2020 posed many challenges for Australians, both personally and professionally. One major HR challenge most organisations are facing is an excess of annual leave liability. With lockdowns, cancelled flights and border closures, many Australians were unable to make use of their annual leave, clocking up a lot more than usual.
This article will help you understand how accrued leave can become a financial liability, how to manage it proactively, two examples of Aussie organisations that effectively managed their leave and best practice tips for dealing with excess leave.
According to the National Employment Standards (NES), Australia’s minimum leave entitlements include 20 days of paid annual leave per year of employment. In addition to this, employees are also given 10 days of personal/carer’s leave, community service leave and long service entitlements. This can make it difficult for managers to keep track of as there are various awards involved across a single organisation.
So when does leave become a financial liability? As soon as an employee decides to leave an organisation. Not only is their leave balance paid out, but it’s paid at the current rate and not at the rate when the leave was accrued. This causes two problems – untaken leave is recorded on the balance sheet as a liability and it poses a cash flow risk if companies find themselves owing a huge sum to departing employees.
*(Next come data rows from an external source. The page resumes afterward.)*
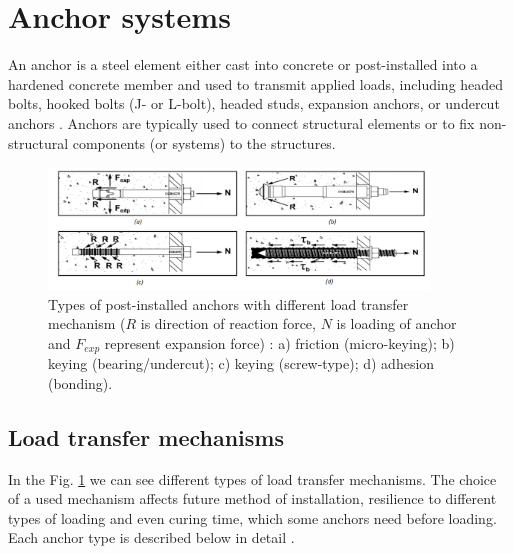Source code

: 
\thispagestyle{plain}
\section{Anchor systems}
An anchor is a steel element either cast into concrete or post-installed into a hardened concrete member and used to transmit applied loads, including headed bolts, hooked bolts (J- or L-bolt), headed studs, expansion anchors, or undercut anchors \cite{anchors-ACI-318M}. Anchors are typically used to connect structural elements or to fix non-structural components (or systems) to the structures. 

\begin{figure}[h!]
	\centering
	\includegraphics[width=0.9\textwidth]{obrazky/post_installed_anchor_types_repaired.png}
	\caption[Types of post-installed anchors with different load transfer mechanism]{Types of post-installed anchors with different load transfer mechanism ($R$ is direction of reaction force, $N$ is loading of anchor and $F_{exp}$ represent expansion force) \cite{hilti_anchors}: a) friction (micro-keying); b) keying (bearing/undercut); c) keying (screw-type); d) adhesion (bonding).}\label{obr:Post_installed_anchors}
\end{figure}

\subsection{Load transfer mechanisms}
In the Fig. \ref{obr:Post_installed_anchors} we can see different types of load transfer mechanisms. The choice of a  used mechanism affects future method of installation, resilience to different types of loading and even curing time, which some anchors need before loading. Each anchor type is described below in detail \cite{hilti_anchors}. 


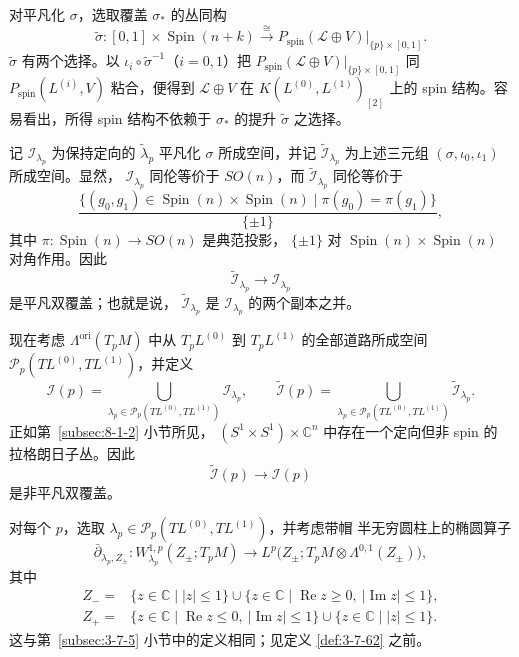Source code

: 对平凡化 $\sigma$，选取覆盖 $\sigma_*$ 的丛同构
\[
 \widetilde\sigma\colon
 [0,1]\times\operatorname{Spin}(n+k)
 \xrightarrow{\ \cong\ }
 P_{\mathrm{spin}}(\mathcal L\oplus V)
 \big|_{\{p\}\times[0,1]}.
\]
$\widetilde\sigma$ 有两个选择。以
$\iota_i\circ\widetilde\sigma^{-1}$（$i=0,1$）把
$P_{\mathrm{spin}}(\mathcal L\oplus V)|_{\{p\}\times[0,1]}$
同 $P_{\mathrm{spin}}(L^{(i)},V)$ 粘合，便得到
$\mathcal L\oplus V$ 在 $K(L^{(0)},L^{(1)})_{[2]}$ 上的
spin 结构。容易看出，所得 spin 结构不依赖于 $\sigma_*$ 的提升
$\widetilde\sigma$ 之选择。

记 $\mathcal I_{\lambda_p}$ 为保持定向的
$\widetilde\lambda_p$ 平凡化 $\sigma$ 所成空间，并记
$\widetilde{\mathcal I}_{\lambda_p}$ 为上述三元组
$(\sigma,\iota_0,\iota_1)$ 所成空间。显然，
$\mathcal I_{\lambda_p}$ 同伦等价于 $SO(n)$，而
$\widetilde{\mathcal I}_{\lambda_p}$ 同伦等价于
\[
 \frac{
 \{(g_0,g_1)\in\operatorname{Spin}(n)\times\operatorname{Spin}(n)
 \mid \pi(g_0)=\pi(g_1)\}}
 {\{\pm1\}},
\]
其中 $\pi\colon\operatorname{Spin}(n)\to SO(n)$ 是典范投影，
$\{\pm1\}$ 对 $\operatorname{Spin}(n)\times\operatorname{Spin}(n)$
对角作用。因此
\[
 \widetilde{\mathcal I}_{\lambda_p}\longrightarrow
 \mathcal I_{\lambda_p}
\]
是平凡双覆盖；也就是说，
$\widetilde{\mathcal I}_{\lambda_p}$ 是
$\mathcal I_{\lambda_p}$ 的两个副本之并。

现在考虑 $\Lambda^{\mathrm{ori}}(T_pM)$ 中从 $T_pL^{(0)}$
到 $T_pL^{(1)}$ 的全部道路所成空间
$\mathcal P_p(TL^{(0)},TL^{(1)})$，并定义
\[
 \mathcal I(p)=
 \bigcup_{\lambda_p\in\mathcal P_p(TL^{(0)},TL^{(1)})}
 \mathcal I_{\lambda_p},
 \qquad
 \widetilde{\mathcal I}(p)=
 \bigcup_{\lambda_p\in\mathcal P_p(TL^{(0)},TL^{(1)})}
 \widetilde{\mathcal I}_{\lambda_p}.
\]
正如第~\ref{subsec:8-1-2} 小节所见，
$(S^1\times S^1)\times\mathbb C^n$ 中存在一个定向但非 spin 的
拉格朗日子丛。因此
\[
 \widetilde{\mathcal I}(p)\longrightarrow\mathcal I(p)
\]
是非平凡双覆盖。

对每个 $p$，选取
$\lambda_p\in\mathcal P_p(TL^{(0)},TL^{(1)})$，并考虑带帽
半无穷圆柱上的椭圆算子
\[
 \bar\partial_{\lambda_p,Z_\pm}\colon
 W_{\lambda_p}^{1,p}(Z_\pm;T_pM)
 \longrightarrow
 L^p\bigl(Z_\pm;T_pM\otimes\Lambda^{0,1}(Z_\pm)\bigr),
\]
其中
\[
\begin{aligned}
 Z_-={}&\{z\in\mathbb C\mid |z|\leq1\}
 \cup\{z\in\mathbb C\mid\operatorname{Re}z\geq0,\
       |\operatorname{Im}z|\leq1\},\\
 Z_+={}&\{z\in\mathbb C\mid\operatorname{Re}z\leq0,\
       |\operatorname{Im}z|\leq1\}
 \cup\{z\in\mathbb C\mid |z|\leq1\}.
\end{aligned}
\]
这与第~\ref{subsec:3-7-5} 小节中的定义相同；见定义
\ref{def:3-7-62} 之前。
Managing employee leave is about understanding the balance between allowing employees to take leave on their own terms and ensuring smooth operations when they’re away.
Managers are expected to stay one step ahead by regularly checking leave balance, but reporting on leave so it’s understood at a glance can be tricky. The best way to track leave is to show the data in an org chart and by using conditional formatting that highlights employees with excessive leave. Visualising leave balances across the organisation also helps executives easily identify which departments have the most number of leave days. Having this information visible to the employee and managers will also create a soft reminder for booking time off.
Other ways managers can stay proactive:
- Send out emails over a 6 month period prompting employees to act. This should be more of an encouragement rather than a demand. Tip – you can automate this with the right software.
- Prepare a tailored annual leave plan with each employee. This ensures that your team is taking regular breaks and you have a plan outlining which employee will cover the leave. This is a clear win-win, not only for employee mental health benefits, but it will maintain productivity and reduce leave liability.
Below are two examples of Australian organisations that use Navigo’s leave liability reporting charts to improve leave management:
- One of our customers heavily rely on Planning@Work, to check their leave balances, especially during the holiday season. Since everyone puts in their Christmas leave around the same time, employees want to know how many days they can take off. It makes planning very easy for line managers and employees as they have all the information they need in a visual format.Below is a demo chart highlighting excessive leave in the organisation. This chart can be accessed by all employees but any sensitive information will only be visible to their respective line managers.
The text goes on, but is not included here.